> _Exercise details_
Word for word, repeat the data that follows. Do not include the pictures.

> _Records_
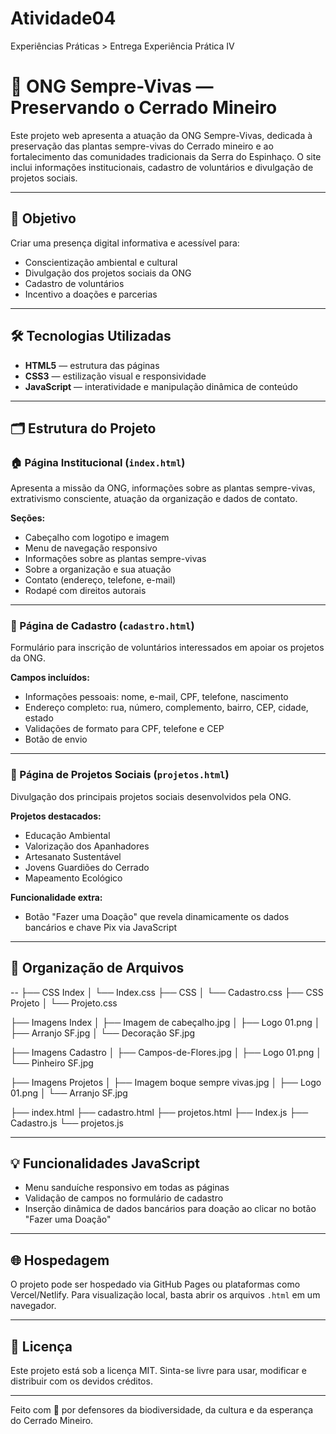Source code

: # Atividade04
Experiências Práticas > Entrega Experiência Prática IV
# 🌿 ONG Sempre-Vivas — Preservando o Cerrado Mineiro

Este projeto web apresenta a atuação da ONG Sempre-Vivas, dedicada à preservação das plantas sempre-vivas do Cerrado mineiro e ao fortalecimento das comunidades tradicionais da Serra do Espinhaço. O site inclui informações institucionais, cadastro de voluntários e divulgação de projetos sociais.

---

## 🎯 Objetivo

Criar uma presença digital informativa e acessível para:

- Conscientização ambiental e cultural
- Divulgação dos projetos sociais da ONG
- Cadastro de voluntários
- Incentivo a doações e parcerias

---

## 🛠️ Tecnologias Utilizadas

- **HTML5** — estrutura das páginas
- **CSS3** — estilização visual e responsividade
- **JavaScript** — interatividade e manipulação dinâmica de conteúdo

---

## 🗂️ Estrutura do Projeto

### 🏠 Página Institucional (`index.html`)

Apresenta a missão da ONG, informações sobre as plantas sempre-vivas, extrativismo consciente, atuação da organização e dados de contato.

**Seções:**
- Cabeçalho com logotipo e imagem
- Menu de navegação responsivo
- Informações sobre as plantas sempre-vivas
- Sobre a organização e sua atuação
- Contato (endereço, telefone, e-mail)
- Rodapé com direitos autorais

---

### 📝 Página de Cadastro (`cadastro.html`)

Formulário para inscrição de voluntários interessados em apoiar os projetos da ONG.

**Campos incluídos:**
- Informações pessoais: nome, e-mail, CPF, telefone, nascimento
- Endereço completo: rua, número, complemento, bairro, CEP, cidade, estado
- Validações de formato para CPF, telefone e CEP
- Botão de envio

---

### 🌱 Página de Projetos Sociais (`projetos.html`)

Divulgação dos principais projetos sociais desenvolvidos pela ONG.

**Projetos destacados:**
- Educação Ambiental
- Valorização dos Apanhadores
- Artesanato Sustentável
- Jovens Guardiões do Cerrado
- Mapeamento Ecológico

**Funcionalidade extra:**
- Botão "Fazer uma Doação" que revela dinamicamente os dados bancários e chave Pix via JavaScript

---

## 📁 Organização de Arquivos


-- ├── CSS Index │ └── Index.css ├── CSS │ └── Cadastro.css ├── CSS Projeto │ └── Projeto.css

├── Imagens Index │ ├── Imagem de cabeçalho.jpg │ ├── Logo 01.png │ ├── Arranjo SF.jpg │ └── Decoração SF.jpg

├── Imagens Cadastro │ ├── Campos-de-Flores.jpg │ ├── Logo 01.png │ └── Pinheiro SF.jpg

├── Imagens Projetos │ ├── Imagem boque sempre vivas.jpg │ ├── Logo 01.png │ └── Arranjo SF.jpg

├── index.html ├── cadastro.html ├── projetos.html ├── Index.js ├── Cadastro.js └── projetos.js


---

## 💡 Funcionalidades JavaScript

- Menu sanduíche responsivo em todas as páginas
- Validação de campos no formulário de cadastro
- Inserção dinâmica de dados bancários para doação ao clicar no botão "Fazer uma Doação"

---

## 🌐 Hospedagem

O projeto pode ser hospedado via GitHub Pages ou plataformas como Vercel/Netlify. Para visualização local, basta abrir os arquivos `.html` em um navegador.

---

## 📄 Licença

Este projeto está sob a licença MIT. Sinta-se livre para usar, modificar e distribuir com os devidos créditos.

---

Feito com 💚 por defensores da biodiversidade, da cultura e da esperança do Cerrado Mineiro.
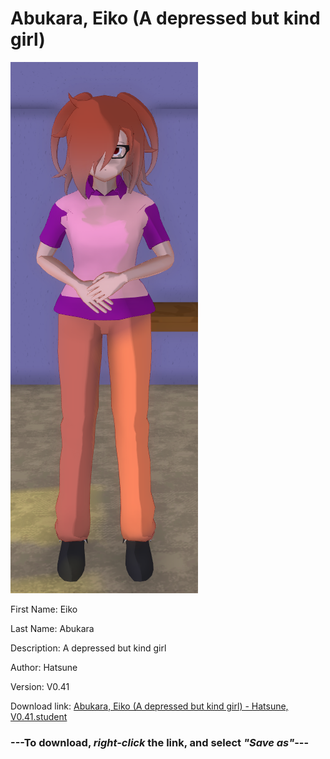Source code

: # Abukara, Eiko (A depressed but kind girl)

<img src = "https://raw.githubusercontent.com/Arbiter1223/Daigaku-Gurashi-Custom-Students/master/Students/Files/Abukara%2C%20Eiko%20(A%20depressed%20but%20kind%20girl).png">

First Name: Eiko

Last Name: Abukara

Description: A depressed but kind girl

Author: Hatsune

Version: V0.41

Download link: <a href="https://raw.githubusercontent.com/Arbiter1223/Daigaku-Gurashi-Custom-Students/master/Students/Files/Abukara%2C%20Eiko%20(A%20depressed%20but%20kind%20girl)%20-%20Hatsune%2C%20V0.41.student">Abukara, Eiko (A depressed but kind girl) - Hatsune, V0.41.student</a>

### ---**To download, _right-click_ the link, and select _"Save as"_**---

> _Result of the exercise_
Source code

: # Atividade04
Experiências Práticas > Entrega Experiência Prática IV
# 🌿 ONG Sempre-Vivas — Preservando o Cerrado Mineiro

Este projeto web apresenta a atuação da ONG Sempre-Vivas, dedicada à preservação das plantas sempre-vivas do Cerrado mineiro e ao fortalecimento das comunidades tradicionais da Serra do Espinhaço. O site inclui informações institucionais, cadastro de voluntários e divulgação de projetos sociais.

---

## 🎯 Objetivo

Criar uma presença digital informativa e acessível para:

- Conscientização ambiental e cultural
- Divulgação dos projetos sociais da ONG
- Cadastro de voluntários
- Incentivo a doações e parcerias

---

## 🛠️ Tecnologias Utilizadas

- **HTML5** — estrutura das páginas
- **CSS3** — estilização visual e responsividade
- **JavaScript** — interatividade e manipulação dinâmica de conteúdo

---

## 🗂️ Estrutura do Projeto

### 🏠 Página Institucional (`index.html`)

Apresenta a missão da ONG, informações sobre as plantas sempre-vivas, extrativismo consciente, atuação da organização e dados de contato.

**Seções:**
- Cabeçalho com logotipo e imagem
- Menu de navegação responsivo
- Informações sobre as plantas sempre-vivas
- Sobre a organização e sua atuação
- Contato (endereço, telefone, e-mail)
- Rodapé com direitos autorais

---

### 📝 Página de Cadastro (`cadastro.html`)

Formulário para inscrição de voluntários interessados em apoiar os projetos da ONG.

**Campos incluídos:**
- Informações pessoais: nome, e-mail, CPF, telefone, nascimento
- Endereço completo: rua, número, complemento, bairro, CEP, cidade, estado
- Validações de formato para CPF, telefone e CEP
- Botão de envio

---

### 🌱 Página de Projetos Sociais (`projetos.html`)

Divulgação dos principais projetos sociais desenvolvidos pela ONG.

**Projetos destacados:**
- Educação Ambiental
- Valorização dos Apanhadores
- Artesanato Sustentável
- Jovens Guardiões do Cerrado
- Mapeamento Ecológico

**Funcionalidade extra:**
- Botão "Fazer uma Doação" que revela dinamicamente os dados bancários e chave Pix via JavaScript

---

## 📁 Organização de Arquivos


-- ├── CSS Index │ └── Index.css ├── CSS │ └── Cadastro.css ├── CSS Projeto │ └── Projeto.css

├── Imagens Index │ ├── Imagem de cabeçalho.jpg │ ├── Logo 01.png │ ├── Arranjo SF.jpg │ └── Decoração SF.jpg

├── Imagens Cadastro │ ├── Campos-de-Flores.jpg │ ├── Logo 01.png │ └── Pinheiro SF.jpg

├── Imagens Projetos │ ├── Imagem boque sempre vivas.jpg │ ├── Logo 01.png │ └── Arranjo SF.jpg

├── index.html ├── cadastro.html ├── projetos.html ├── Index.js ├── Cadastro.js └── projetos.js


---

## 💡 Funcionalidades JavaScript

- Menu sanduíche responsivo em todas as páginas
- Validação de campos no formulário de cadastro
- Inserção dinâmica de dados bancários para doação ao clicar no botão "Fazer uma Doação"

---

## 🌐 Hospedagem

O projeto pode ser hospedado via GitHub Pages ou plataformas como Vercel/Netlify. Para visualização local, basta abrir os arquivos `.html` em um navegador.

---

## 📄 Licença

Este projeto está sob a licença MIT. Sinta-se livre para usar, modificar e distribuir com os devidos créditos.

---

Feito com 💚 por defensores da biodiversidade, da cultura e da esperança do Cerrado Mineiro.
Source code

: # Abukara, Eiko (A depressed but kind girl)

<img src = "https://raw.githubusercontent.com/Arbiter1223/Daigaku-Gurashi-Custom-Students/master/Students/Files/Abukara%2C%20Eiko%20(A%20depressed%20but%20kind%20girl).png">

First Name: Eiko

Last Name: Abukara

Description: A depressed but kind girl

Author: Hatsune

Version: V0.41

Download link: <a href="https://raw.githubusercontent.com/Arbiter1223/Daigaku-Gurashi-Custom-Students/master/Students/Files/Abukara%2C%20Eiko%20(A%20depressed%20but%20kind%20girl)%20-%20Hatsune%2C%20V0.41.student">Abukara, Eiko (A depressed but kind girl) - Hatsune, V0.41.student</a>

### ---**To download, _right-click_ the link, and select _"Save as"_**---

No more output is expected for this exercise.